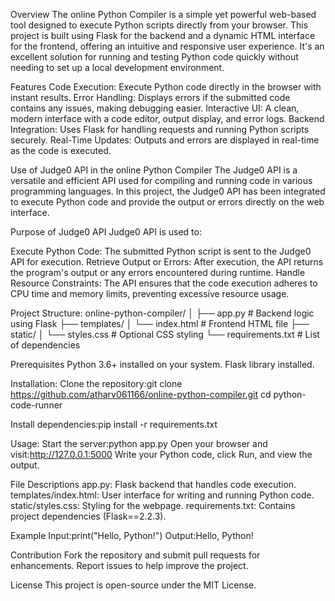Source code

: Overview
The online Python Compiler is a simple yet powerful web-based tool designed to execute Python scripts directly from your browser.
This project is built using Flask for the backend and a dynamic HTML interface for the frontend, offering an intuitive and responsive user experience.
It's an excellent solution for running and testing Python code quickly without needing to set up a local development environment.

Features
Code Execution: Execute Python code directly in the browser with instant results.
Error Handling: Displays errors if the submitted code contains any issues, making debugging easier.
Interactive UI: A clean, modern interface with a code editor, output display, and error logs.
Backend Integration: Uses Flask for handling requests and running Python scripts securely.
Real-Time Updates: Outputs and errors are displayed in real-time as the code is executed.

Use of Judge0 API in the online Python Compiler
The Judge0 API is a versatile and efficient API used for compiling and running code in various programming languages. 
In this project, the Judge0 API has been integrated to execute Python code and provide the output or errors directly on the web interface.

Purpose of Judge0 API
Judge0 API is used to:

Execute Python Code: The submitted Python script is sent to the Judge0 API for execution.
Retrieve Output or Errors: After execution, the API returns the program's output or any errors encountered during runtime.
Handle Resource Constraints: The API ensures that the code execution adheres to CPU time and memory limits, preventing excessive resource usage.

Project Structure:
online-python-compiler/
│
├── app.py                # Backend logic using Flask
├── templates/
│   └── index.html        # Frontend HTML file
├── static/
│   └── styles.css        # Optional CSS styling
└── requirements.txt      # List of dependencies


Prerequisites
Python 3.6+ installed on your system.
Flask library installed.


Installation:
Clone the repository:git clone https://github.com/atharv061166/online-python-compiler.git
cd python-code-runner

Install dependencies:pip install -r requirements.txt

Usage:
Start the server:python app.py
Open your browser and visit:http://127.0.0.1:5000
Write your Python code, click Run, and view the output.

File Descriptions
app.py: Flask backend that handles code execution.
templates/index.html: User interface for writing and running Python code.
static/styles.css: Styling for the webpage.
requirements.txt: Contains project dependencies (Flask==2.2.3).

Example
Input:print("Hello, Python!")
Output:Hello, Python!

Contribution
Fork the repository and submit pull requests for enhancements.
Report issues to help improve the project.

License
This project is open-source under the MIT License.
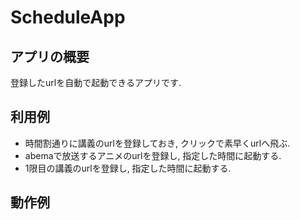 # ScheduleApp

## アプリの概要
登録したurlを自動で起動できるアプリです.

## 利用例
* 時間割通りに講義のurlを登録しておき, クリックで素早くurlへ飛ぶ.
* abemaで放送するアニメのurlを登録し, 指定した時間に起動する.
* 1限目の講義のurlを登録し, 指定した時間に起動する.

## 動作例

Activity: What is needed is a word-for-word copy of the lines from the start of the data to the line with "Backend Integration: Uses", inclusive, with no pictures in it.

Response area:
Source code

: Overview
The online Python Compiler is a simple yet powerful web-based tool designed to execute Python scripts directly from your browser.
This project is built using Flask for the backend and a dynamic HTML interface for the frontend, offering an intuitive and responsive user experience.
It's an excellent solution for running and testing Python code quickly without needing to set up a local development environment.

Features
Code Execution: Execute Python code directly in the browser with instant results.
Error Handling: Displays errors if the submitted code contains any issues, making debugging easier.
Interactive UI: A clean, modern interface with a code editor, output display, and error logs.
Backend Integration: Uses Flask for handling requests and running Python scripts securely.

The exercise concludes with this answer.